**Exercise requirements:**
Each line from the one containing "Add login view" through the end of the data below is to be output verbatim, with no lines added or left out.

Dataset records
------------------------------------------------
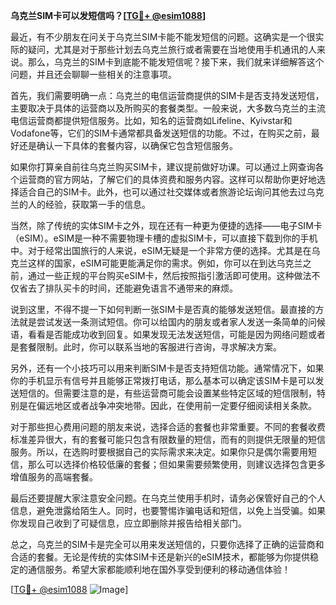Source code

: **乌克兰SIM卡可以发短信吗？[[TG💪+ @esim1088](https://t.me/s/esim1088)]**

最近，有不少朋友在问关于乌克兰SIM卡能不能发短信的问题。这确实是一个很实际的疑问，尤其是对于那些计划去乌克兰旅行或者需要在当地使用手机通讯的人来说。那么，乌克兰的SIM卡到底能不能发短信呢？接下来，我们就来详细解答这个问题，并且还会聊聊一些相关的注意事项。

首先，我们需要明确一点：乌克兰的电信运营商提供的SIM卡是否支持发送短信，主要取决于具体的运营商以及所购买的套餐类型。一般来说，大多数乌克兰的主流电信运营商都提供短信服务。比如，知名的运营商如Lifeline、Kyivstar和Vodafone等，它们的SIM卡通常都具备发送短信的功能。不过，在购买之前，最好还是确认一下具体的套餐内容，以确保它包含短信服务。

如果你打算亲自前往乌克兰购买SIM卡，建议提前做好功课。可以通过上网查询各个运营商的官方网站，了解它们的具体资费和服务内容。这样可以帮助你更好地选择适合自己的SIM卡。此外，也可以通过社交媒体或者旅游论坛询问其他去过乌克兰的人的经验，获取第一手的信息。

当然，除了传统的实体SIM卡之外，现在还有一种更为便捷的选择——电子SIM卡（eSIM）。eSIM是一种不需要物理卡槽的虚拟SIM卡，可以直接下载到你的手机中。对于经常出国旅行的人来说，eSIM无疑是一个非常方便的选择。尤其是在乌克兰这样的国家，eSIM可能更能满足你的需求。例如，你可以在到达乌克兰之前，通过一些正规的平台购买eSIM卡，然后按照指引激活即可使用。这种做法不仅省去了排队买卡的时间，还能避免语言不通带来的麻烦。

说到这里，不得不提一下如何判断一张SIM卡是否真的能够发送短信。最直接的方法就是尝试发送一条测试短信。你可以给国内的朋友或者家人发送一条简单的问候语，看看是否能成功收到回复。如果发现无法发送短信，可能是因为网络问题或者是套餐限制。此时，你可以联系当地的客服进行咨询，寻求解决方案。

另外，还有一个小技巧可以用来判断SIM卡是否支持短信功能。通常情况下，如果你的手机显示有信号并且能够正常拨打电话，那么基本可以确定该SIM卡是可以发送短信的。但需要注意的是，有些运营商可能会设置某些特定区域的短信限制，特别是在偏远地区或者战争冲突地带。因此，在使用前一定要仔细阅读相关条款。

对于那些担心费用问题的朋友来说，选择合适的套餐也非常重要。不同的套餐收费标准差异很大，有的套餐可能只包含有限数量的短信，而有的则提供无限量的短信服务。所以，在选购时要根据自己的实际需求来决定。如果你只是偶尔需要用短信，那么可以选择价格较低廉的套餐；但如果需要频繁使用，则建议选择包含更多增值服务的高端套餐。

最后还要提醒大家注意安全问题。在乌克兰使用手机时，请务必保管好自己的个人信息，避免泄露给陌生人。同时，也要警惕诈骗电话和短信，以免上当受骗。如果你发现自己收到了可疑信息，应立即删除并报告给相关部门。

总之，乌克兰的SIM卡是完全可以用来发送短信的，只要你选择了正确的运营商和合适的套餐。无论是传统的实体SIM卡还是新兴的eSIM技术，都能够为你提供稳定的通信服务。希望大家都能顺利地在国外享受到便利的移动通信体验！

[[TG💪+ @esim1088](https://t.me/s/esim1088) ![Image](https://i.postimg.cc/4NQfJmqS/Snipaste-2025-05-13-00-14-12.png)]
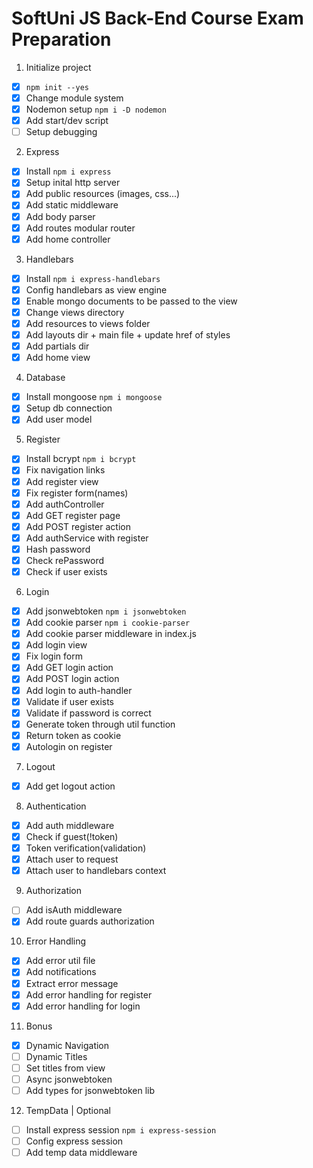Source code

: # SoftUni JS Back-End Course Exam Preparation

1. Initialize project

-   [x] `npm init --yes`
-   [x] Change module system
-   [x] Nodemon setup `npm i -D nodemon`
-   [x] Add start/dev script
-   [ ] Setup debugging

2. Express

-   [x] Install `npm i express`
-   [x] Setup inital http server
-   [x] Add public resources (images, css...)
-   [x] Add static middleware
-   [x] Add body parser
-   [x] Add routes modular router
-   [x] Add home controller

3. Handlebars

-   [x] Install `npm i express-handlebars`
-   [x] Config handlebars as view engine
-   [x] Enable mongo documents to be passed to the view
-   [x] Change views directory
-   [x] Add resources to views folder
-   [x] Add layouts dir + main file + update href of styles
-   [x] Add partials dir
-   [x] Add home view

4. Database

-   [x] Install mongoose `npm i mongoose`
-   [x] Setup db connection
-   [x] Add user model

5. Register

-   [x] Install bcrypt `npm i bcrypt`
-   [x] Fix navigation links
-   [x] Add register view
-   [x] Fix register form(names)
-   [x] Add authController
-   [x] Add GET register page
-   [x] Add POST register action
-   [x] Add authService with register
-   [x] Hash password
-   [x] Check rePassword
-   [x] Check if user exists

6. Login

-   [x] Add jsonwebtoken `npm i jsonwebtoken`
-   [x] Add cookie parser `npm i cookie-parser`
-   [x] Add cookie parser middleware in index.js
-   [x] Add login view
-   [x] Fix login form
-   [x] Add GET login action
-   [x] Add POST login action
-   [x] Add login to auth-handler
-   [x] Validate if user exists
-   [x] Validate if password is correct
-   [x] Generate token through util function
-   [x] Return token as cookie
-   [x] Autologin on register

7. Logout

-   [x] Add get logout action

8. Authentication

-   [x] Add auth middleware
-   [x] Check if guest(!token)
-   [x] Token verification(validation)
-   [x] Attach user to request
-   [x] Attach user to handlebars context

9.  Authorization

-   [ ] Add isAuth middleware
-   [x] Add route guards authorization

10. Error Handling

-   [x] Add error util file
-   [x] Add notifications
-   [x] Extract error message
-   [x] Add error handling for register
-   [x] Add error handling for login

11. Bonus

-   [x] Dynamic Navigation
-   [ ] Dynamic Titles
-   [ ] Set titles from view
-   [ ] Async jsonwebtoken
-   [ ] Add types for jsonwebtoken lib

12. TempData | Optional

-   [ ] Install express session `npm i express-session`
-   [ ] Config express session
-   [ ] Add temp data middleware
------------------------------------------------
**Output of the task:**
-   [x] Add login view
-   [x] Fix login form
-   [x] Add GET login action
-   [x] Add POST login action
-   [x] Add login to auth-handler
-   [x] Validate if user exists
-   [x] Validate if password is correct
-   [x] Generate token through util function
-   [x] Return token as cookie
-   [x] Autologin on register

7. Logout

-   [x] Add get logout action

8. Authentication

-   [x] Add auth middleware
-   [x] Check if guest(!token)
-   [x] Token verification(validation)
-   [x] Attach user to request
-   [x] Attach user to handlebars context

9.  Authorization

-   [ ] Add isAuth middleware
-   [x] Add route guards authorization

10. Error Handling

-   [x] Add error util file
-   [x] Add notifications
-   [x] Extract error message
-   [x] Add error handling for register
-   [x] Add error handling for login

11. Bonus

-   [x] Dynamic Navigation
-   [ ] Dynamic Titles
-   [ ] Set titles from view
-   [ ] Async jsonwebtoken
-   [ ] Add types for jsonwebtoken lib

12. TempData | Optional

-   [ ] Install express session `npm i express-session`
-   [ ] Config express session
-   [ ] Add temp data middleware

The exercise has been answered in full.